** Opening Entries shown block **

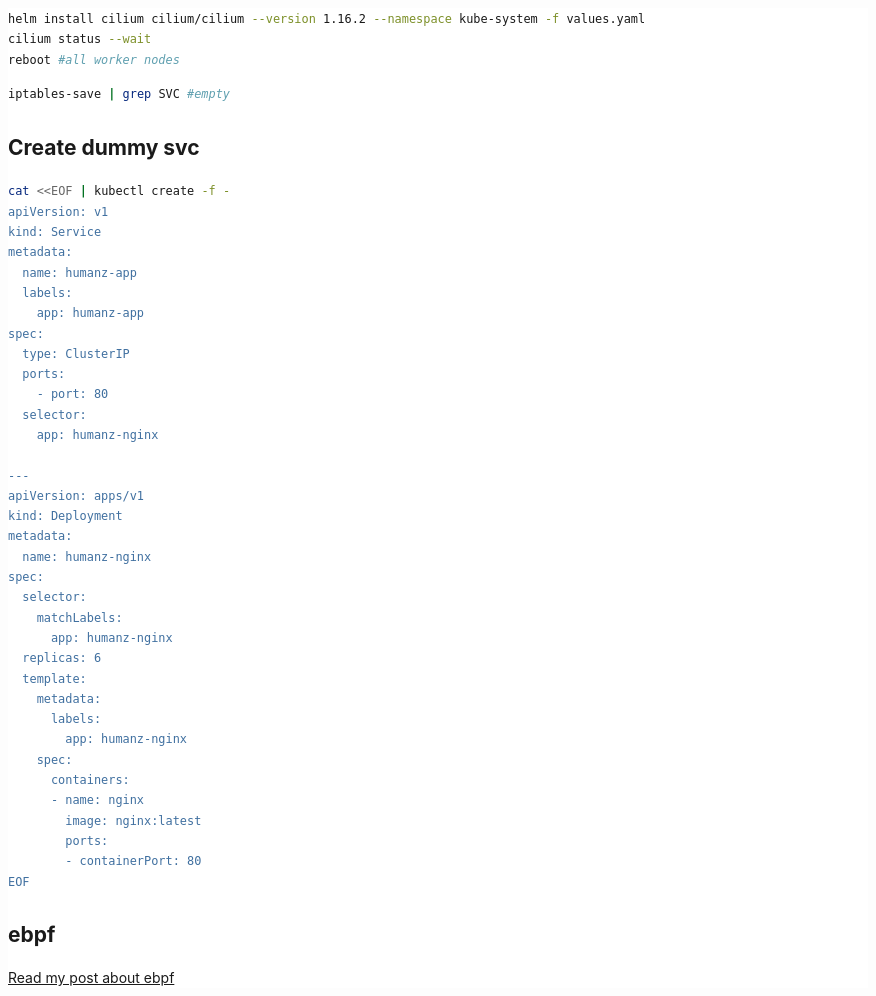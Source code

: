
 ```bash
helm install cilium cilium/cilium --version 1.16.2 --namespace kube-system -f values.yaml
cilium status --wait
reboot #all worker nodes
```

```bash
iptables-save | grep SVC #empty
```
## Create dummy svc
```bash
cat <<EOF | kubectl create -f -
apiVersion: v1
kind: Service
metadata:
  name: humanz-app
  labels:
    app: humanz-app
spec:
  type: ClusterIP
  ports:
    - port: 80
  selector:
    app: humanz-nginx

---
apiVersion: apps/v1
kind: Deployment
metadata:
  name: humanz-nginx
spec:
  selector:
    matchLabels:
      app: humanz-nginx
  replicas: 6
  template:
    metadata:
      labels:
        app: humanz-nginx
    spec:
      containers:
      - name: nginx
        image: nginx:latest
        ports:
        - containerPort: 80
EOF        
```

## ebpf
[Read my post about ebpf](https://humanz.moe/posts/into-eBPF-Xdp&Tc/)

** Closing Entries shown block **

### Task goal
From the data above, copy every line where "cilium" appears.

### Reply
helm install cilium cilium/cilium --version 1.16.2 --namespace kube-system -f values.yaml
cilium status --wait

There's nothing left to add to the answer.